#### Listed records ####
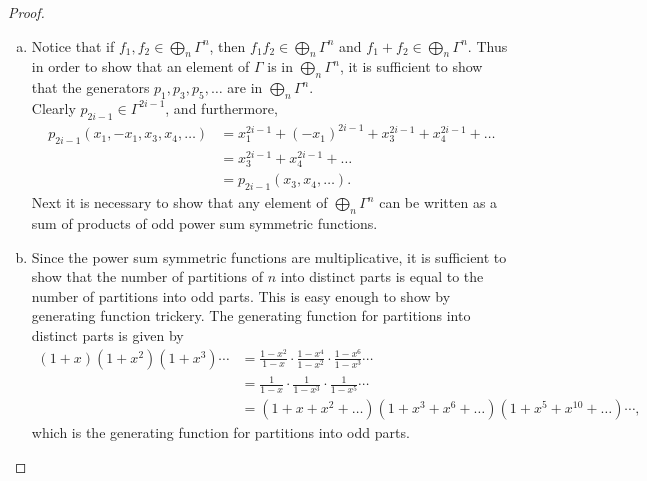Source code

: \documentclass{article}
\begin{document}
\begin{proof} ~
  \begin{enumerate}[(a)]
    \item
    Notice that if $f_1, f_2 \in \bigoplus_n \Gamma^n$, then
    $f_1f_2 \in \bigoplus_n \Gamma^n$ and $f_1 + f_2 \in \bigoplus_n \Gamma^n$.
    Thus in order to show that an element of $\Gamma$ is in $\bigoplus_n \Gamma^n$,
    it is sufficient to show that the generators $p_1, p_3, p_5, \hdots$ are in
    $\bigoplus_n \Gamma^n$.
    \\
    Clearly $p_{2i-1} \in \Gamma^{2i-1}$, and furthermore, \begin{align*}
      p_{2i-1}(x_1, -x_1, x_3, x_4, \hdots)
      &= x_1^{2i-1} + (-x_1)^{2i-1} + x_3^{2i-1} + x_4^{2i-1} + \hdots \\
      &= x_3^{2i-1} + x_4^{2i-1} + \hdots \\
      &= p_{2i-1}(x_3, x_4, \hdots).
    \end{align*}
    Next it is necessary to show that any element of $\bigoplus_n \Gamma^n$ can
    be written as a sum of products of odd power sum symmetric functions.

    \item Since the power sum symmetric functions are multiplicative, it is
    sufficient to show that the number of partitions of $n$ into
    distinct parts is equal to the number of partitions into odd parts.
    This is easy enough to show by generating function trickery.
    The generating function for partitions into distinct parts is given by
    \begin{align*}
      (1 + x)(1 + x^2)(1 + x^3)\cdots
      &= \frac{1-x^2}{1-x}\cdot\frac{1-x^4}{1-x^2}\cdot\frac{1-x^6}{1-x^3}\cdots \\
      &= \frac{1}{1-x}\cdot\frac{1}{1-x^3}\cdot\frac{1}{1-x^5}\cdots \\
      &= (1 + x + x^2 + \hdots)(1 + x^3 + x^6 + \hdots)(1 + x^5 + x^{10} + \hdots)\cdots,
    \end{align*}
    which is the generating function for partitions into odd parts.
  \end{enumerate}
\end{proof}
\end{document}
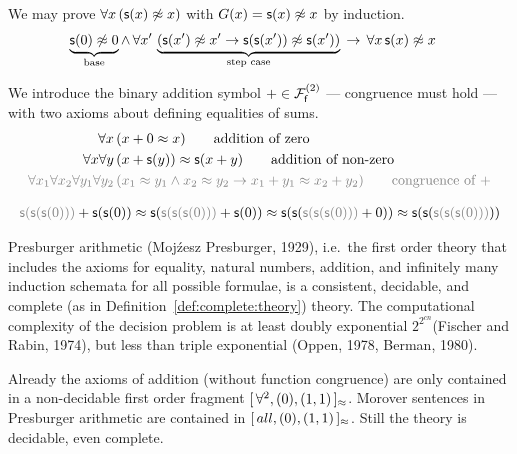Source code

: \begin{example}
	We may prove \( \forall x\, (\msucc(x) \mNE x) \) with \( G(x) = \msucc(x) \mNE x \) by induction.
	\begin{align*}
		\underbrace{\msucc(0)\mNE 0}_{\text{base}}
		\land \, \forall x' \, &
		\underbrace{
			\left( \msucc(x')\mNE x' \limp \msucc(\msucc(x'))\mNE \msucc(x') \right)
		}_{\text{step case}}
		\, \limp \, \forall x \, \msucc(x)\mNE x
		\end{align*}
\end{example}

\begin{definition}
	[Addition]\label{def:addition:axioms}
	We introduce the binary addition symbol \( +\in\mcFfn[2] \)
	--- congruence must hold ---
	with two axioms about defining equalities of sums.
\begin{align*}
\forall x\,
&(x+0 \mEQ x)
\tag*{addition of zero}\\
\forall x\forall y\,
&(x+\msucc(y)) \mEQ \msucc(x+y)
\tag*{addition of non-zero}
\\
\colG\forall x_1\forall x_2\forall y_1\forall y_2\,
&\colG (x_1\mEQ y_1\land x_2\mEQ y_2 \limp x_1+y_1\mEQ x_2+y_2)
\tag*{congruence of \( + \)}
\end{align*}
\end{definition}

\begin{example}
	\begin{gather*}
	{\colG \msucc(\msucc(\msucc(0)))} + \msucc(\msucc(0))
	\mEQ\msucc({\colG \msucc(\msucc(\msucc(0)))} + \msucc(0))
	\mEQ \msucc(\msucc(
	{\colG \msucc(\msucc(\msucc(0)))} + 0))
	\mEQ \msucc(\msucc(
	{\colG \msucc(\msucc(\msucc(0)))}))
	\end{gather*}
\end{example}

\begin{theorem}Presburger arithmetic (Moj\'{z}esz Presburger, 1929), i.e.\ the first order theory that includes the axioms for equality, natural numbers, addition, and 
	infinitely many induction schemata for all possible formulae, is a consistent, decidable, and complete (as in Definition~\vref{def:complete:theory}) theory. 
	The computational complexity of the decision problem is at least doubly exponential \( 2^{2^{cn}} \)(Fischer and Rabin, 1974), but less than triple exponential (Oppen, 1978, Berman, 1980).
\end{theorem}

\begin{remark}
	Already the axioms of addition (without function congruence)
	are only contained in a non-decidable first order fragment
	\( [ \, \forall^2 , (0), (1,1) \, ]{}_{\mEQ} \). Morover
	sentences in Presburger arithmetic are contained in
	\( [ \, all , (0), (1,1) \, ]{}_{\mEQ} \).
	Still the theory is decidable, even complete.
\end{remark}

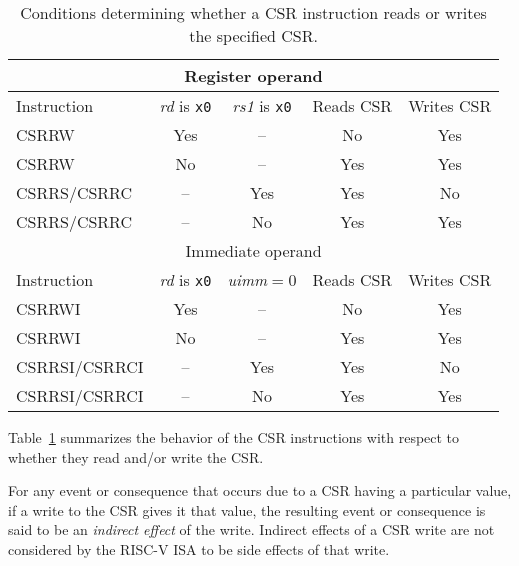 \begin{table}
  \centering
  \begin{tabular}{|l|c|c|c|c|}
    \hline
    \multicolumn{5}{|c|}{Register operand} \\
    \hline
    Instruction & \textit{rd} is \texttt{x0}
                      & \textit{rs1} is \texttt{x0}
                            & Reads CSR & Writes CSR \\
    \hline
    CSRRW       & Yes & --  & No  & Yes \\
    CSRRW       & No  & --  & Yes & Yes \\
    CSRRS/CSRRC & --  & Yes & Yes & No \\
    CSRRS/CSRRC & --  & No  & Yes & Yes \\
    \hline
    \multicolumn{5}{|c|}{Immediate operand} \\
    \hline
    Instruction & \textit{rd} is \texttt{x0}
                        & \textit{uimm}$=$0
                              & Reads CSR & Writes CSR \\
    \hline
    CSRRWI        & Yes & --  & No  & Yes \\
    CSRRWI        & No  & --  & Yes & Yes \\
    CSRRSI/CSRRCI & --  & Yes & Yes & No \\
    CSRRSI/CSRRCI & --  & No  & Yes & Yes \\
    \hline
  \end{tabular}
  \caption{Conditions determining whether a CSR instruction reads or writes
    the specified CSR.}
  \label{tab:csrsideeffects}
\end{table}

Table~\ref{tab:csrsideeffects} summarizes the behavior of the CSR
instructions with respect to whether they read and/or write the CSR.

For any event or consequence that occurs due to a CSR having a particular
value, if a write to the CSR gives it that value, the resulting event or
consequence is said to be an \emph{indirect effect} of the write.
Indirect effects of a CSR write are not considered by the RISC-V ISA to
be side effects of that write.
####
#### Listed records ####
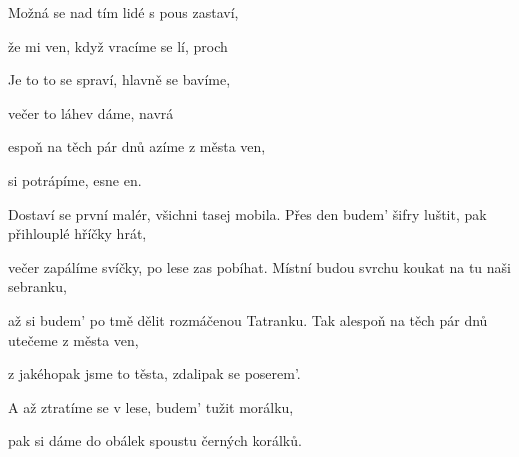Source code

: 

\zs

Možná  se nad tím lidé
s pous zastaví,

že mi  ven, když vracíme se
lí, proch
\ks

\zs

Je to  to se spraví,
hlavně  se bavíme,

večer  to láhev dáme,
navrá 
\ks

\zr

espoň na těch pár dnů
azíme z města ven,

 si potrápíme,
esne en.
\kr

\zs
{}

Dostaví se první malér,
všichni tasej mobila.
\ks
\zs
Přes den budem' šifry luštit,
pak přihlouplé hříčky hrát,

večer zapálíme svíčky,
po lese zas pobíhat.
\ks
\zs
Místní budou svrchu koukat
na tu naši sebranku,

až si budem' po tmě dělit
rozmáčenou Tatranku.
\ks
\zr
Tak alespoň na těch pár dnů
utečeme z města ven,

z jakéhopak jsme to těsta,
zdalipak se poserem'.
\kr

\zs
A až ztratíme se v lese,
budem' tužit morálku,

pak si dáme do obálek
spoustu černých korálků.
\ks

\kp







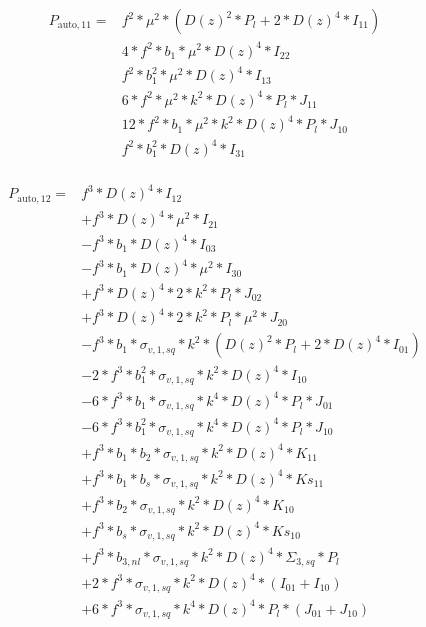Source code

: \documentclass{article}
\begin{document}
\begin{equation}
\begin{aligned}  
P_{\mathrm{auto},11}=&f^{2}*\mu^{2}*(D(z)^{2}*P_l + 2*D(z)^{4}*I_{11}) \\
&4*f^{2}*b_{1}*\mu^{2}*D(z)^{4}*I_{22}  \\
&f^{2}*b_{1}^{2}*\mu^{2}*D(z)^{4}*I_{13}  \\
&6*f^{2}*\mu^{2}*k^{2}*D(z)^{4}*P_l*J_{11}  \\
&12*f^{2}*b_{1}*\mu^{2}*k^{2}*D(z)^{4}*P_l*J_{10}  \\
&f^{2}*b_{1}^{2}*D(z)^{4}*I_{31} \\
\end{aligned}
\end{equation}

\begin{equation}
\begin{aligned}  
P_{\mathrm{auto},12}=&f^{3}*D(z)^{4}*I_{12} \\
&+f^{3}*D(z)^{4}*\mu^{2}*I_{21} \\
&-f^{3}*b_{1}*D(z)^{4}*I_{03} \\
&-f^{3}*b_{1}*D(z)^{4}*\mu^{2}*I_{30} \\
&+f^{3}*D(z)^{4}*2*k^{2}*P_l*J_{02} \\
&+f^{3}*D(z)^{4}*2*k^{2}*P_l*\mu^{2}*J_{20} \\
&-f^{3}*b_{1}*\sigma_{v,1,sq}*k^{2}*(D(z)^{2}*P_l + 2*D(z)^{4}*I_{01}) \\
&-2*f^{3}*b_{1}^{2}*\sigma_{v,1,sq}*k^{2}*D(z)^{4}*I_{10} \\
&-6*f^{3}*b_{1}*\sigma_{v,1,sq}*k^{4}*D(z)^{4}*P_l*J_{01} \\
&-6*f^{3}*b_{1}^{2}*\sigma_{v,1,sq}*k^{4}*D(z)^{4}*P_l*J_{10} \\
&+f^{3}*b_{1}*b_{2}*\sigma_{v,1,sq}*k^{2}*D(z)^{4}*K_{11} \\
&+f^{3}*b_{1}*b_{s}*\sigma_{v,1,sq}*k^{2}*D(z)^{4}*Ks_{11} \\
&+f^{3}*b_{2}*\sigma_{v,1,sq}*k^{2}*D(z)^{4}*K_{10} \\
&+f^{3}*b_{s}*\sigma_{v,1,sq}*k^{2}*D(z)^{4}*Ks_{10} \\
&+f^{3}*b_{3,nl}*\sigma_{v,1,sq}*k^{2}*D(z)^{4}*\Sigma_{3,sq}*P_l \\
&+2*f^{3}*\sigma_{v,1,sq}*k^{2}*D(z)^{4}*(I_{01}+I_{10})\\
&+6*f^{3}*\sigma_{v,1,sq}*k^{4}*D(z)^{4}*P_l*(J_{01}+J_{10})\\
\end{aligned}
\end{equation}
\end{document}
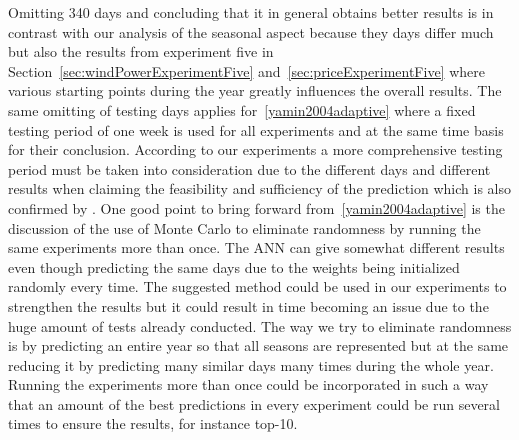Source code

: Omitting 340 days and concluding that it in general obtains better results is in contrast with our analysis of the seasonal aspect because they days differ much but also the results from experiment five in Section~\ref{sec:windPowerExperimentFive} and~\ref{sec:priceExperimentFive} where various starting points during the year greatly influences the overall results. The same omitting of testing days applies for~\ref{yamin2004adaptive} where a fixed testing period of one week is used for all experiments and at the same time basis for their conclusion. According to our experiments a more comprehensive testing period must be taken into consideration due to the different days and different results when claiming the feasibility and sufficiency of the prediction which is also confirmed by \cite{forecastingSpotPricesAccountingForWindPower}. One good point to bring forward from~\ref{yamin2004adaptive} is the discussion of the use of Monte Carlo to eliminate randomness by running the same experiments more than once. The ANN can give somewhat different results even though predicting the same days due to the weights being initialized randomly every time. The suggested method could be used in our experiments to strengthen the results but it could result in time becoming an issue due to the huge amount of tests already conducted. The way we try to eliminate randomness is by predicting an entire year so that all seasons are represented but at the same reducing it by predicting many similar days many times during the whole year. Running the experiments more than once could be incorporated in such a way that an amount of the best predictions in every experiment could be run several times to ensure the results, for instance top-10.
####
#### Listed records ####
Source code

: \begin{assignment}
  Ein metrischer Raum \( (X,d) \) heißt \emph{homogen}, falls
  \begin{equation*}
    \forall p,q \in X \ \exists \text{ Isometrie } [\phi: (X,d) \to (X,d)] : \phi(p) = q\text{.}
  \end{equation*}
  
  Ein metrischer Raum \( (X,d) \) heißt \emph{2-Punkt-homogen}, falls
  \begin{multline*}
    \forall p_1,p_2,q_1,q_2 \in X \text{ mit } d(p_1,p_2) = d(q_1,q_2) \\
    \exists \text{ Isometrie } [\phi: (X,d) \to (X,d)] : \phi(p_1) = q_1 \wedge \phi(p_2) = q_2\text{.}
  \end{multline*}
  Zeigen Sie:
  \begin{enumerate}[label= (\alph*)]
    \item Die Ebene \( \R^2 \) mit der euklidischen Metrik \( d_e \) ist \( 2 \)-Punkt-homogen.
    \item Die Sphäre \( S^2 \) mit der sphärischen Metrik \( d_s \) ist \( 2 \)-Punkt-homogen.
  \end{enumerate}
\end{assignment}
####
Work instructions: Looking at the records, report the number of lines that hold the string "addition", with no other text.

Solution: 6